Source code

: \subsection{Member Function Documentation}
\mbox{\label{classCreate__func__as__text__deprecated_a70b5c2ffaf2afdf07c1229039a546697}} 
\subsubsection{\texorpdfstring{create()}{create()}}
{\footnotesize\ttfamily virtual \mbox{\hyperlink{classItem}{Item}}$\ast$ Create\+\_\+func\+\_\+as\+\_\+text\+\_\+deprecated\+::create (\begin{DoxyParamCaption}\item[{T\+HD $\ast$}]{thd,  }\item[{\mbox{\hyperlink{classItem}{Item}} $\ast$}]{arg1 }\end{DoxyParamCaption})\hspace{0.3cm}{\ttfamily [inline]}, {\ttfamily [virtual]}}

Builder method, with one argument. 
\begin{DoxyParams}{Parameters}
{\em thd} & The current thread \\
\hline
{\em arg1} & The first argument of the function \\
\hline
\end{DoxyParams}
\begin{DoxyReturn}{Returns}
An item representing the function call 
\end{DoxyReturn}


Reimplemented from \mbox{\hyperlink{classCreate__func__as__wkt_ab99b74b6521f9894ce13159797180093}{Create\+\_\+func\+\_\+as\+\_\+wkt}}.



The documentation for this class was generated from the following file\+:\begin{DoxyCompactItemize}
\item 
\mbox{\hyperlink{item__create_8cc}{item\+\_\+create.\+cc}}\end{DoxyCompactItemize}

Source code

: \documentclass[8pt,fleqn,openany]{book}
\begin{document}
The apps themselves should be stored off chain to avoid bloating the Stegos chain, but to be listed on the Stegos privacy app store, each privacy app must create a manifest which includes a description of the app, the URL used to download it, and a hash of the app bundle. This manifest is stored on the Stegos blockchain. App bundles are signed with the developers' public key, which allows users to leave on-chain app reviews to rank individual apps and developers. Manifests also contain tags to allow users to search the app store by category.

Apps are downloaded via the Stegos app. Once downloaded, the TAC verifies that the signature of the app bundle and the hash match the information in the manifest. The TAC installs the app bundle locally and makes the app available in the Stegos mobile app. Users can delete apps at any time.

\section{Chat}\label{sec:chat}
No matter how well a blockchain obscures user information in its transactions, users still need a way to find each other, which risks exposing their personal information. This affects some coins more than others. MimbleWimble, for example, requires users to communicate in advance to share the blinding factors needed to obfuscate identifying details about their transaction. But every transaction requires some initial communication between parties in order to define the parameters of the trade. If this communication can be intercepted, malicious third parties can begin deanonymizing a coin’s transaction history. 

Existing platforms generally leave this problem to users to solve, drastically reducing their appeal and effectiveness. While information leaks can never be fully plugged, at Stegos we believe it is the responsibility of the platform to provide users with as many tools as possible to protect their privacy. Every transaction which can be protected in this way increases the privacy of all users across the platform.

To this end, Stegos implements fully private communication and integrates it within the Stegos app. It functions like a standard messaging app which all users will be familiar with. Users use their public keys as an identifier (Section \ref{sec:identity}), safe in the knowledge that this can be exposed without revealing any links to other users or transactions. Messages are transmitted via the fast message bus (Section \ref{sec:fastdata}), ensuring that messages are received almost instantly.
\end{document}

------------------------------------------------------------------------

Give every entry again, character for character.

Source code

: \subsection{Member Function Documentation}
\mbox{\label{classCreate__func__as__text__deprecated_a70b5c2ffaf2afdf07c1229039a546697}} 
\subsubsection{\texorpdfstring{create()}{create()}}
{\footnotesize\ttfamily virtual \mbox{\hyperlink{classItem}{Item}}$\ast$ Create\+\_\+func\+\_\+as\+\_\+text\+\_\+deprecated\+::create (\begin{DoxyParamCaption}\item[{T\+HD $\ast$}]{thd,  }\item[{\mbox{\hyperlink{classItem}{Item}} $\ast$}]{arg1 }\end{DoxyParamCaption})\hspace{0.3cm}{\ttfamily [inline]}, {\ttfamily [virtual]}}

Builder method, with one argument. 
\begin{DoxyParams}{Parameters}
{\em thd} & The current thread \\
\hline
{\em arg1} & The first argument of the function \\
\hline
\end{DoxyParams}
\begin{DoxyReturn}{Returns}
An item representing the function call 
\end{DoxyReturn}


Reimplemented from \mbox{\hyperlink{classCreate__func__as__wkt_ab99b74b6521f9894ce13159797180093}{Create\+\_\+func\+\_\+as\+\_\+wkt}}.



The documentation for this class was generated from the following file\+:\begin{DoxyCompactItemize}
\item 
\mbox{\hyperlink{item__create_8cc}{item\+\_\+create.\+cc}}\end{DoxyCompactItemize}

Source code

: \documentclass[8pt,fleqn,openany]{book}
\begin{document}
The apps themselves should be stored off chain to avoid bloating the Stegos chain, but to be listed on the Stegos privacy app store, each privacy app must create a manifest which includes a description of the app, the URL used to download it, and a hash of the app bundle. This manifest is stored on the Stegos blockchain. App bundles are signed with the developers' public key, which allows users to leave on-chain app reviews to rank individual apps and developers. Manifests also contain tags to allow users to search the app store by category.

Apps are downloaded via the Stegos app. Once downloaded, the TAC verifies that the signature of the app bundle and the hash match the information in the manifest. The TAC installs the app bundle locally and makes the app available in the Stegos mobile app. Users can delete apps at any time.

\section{Chat}\label{sec:chat}
No matter how well a blockchain obscures user information in its transactions, users still need a way to find each other, which risks exposing their personal information. This affects some coins more than others. MimbleWimble, for example, requires users to communicate in advance to share the blinding factors needed to obfuscate identifying details about their transaction. But every transaction requires some initial communication between parties in order to define the parameters of the trade. If this communication can be intercepted, malicious third parties can begin deanonymizing a coin’s transaction history. 

Existing platforms generally leave this problem to users to solve, drastically reducing their appeal and effectiveness. While information leaks can never be fully plugged, at Stegos we believe it is the responsibility of the platform to provide users with as many tools as possible to protect their privacy. Every transaction which can be protected in this way increases the privacy of all users across the platform.

To this end, Stegos implements fully private communication and integrates it within the Stegos app. It functions like a standard messaging app which all users will be familiar with. Users use their public keys as an identifier (Section \ref{sec:identity}), safe in the knowledge that this can be exposed without revealing any links to other users or transactions. Messages are transmitted via the fast message bus (Section \ref{sec:fastdata}), ensuring that messages are received almost instantly.
\end{document}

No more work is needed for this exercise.